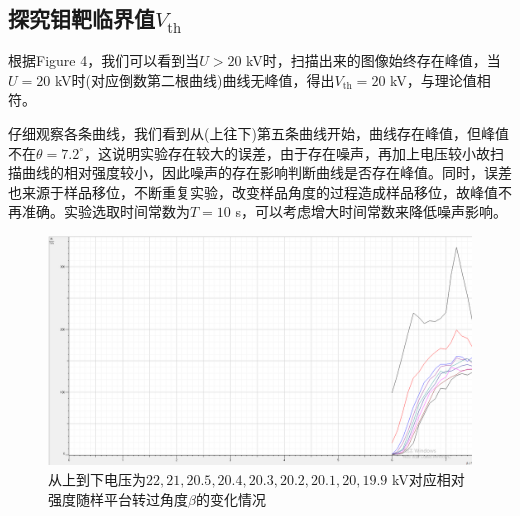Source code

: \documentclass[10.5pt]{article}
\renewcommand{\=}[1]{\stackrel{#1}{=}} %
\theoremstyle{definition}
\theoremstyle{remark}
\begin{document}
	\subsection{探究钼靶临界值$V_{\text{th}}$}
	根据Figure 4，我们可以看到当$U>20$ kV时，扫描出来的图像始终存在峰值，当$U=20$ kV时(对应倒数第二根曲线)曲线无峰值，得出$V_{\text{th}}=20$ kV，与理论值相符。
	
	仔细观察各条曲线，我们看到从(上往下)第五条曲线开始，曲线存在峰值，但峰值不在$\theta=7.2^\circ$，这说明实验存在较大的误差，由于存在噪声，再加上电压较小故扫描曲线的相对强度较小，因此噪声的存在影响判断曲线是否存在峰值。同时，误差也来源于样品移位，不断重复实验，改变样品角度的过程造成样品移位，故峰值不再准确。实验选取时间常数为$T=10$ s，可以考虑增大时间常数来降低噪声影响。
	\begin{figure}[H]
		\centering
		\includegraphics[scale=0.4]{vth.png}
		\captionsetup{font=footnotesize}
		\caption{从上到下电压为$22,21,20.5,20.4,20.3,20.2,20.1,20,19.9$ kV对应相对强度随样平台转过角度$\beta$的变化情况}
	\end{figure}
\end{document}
—————
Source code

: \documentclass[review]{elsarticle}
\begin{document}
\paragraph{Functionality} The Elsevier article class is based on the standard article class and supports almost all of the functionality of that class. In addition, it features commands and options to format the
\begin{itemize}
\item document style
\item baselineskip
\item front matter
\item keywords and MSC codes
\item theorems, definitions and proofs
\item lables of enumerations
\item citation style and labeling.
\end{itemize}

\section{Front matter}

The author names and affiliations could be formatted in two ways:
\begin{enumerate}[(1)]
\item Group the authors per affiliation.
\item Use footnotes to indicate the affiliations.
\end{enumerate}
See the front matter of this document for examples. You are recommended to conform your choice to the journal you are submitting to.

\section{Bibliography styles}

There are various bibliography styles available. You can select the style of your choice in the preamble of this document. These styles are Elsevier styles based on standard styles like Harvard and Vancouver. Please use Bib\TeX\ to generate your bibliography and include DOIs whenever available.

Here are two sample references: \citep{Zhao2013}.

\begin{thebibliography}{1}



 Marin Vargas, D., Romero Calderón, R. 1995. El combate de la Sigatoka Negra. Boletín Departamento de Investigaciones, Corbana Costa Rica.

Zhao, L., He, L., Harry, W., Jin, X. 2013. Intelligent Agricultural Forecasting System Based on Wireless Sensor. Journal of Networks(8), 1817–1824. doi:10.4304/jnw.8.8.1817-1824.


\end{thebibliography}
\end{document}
—————
* [WHAT THE TASK ASKS]: Every line that contains "theoremstyle" should be copied out of the data.

* [SOLUTION FOR THIS EXERCISE]:
\theoremstyle{definition}
\theoremstyle{remark}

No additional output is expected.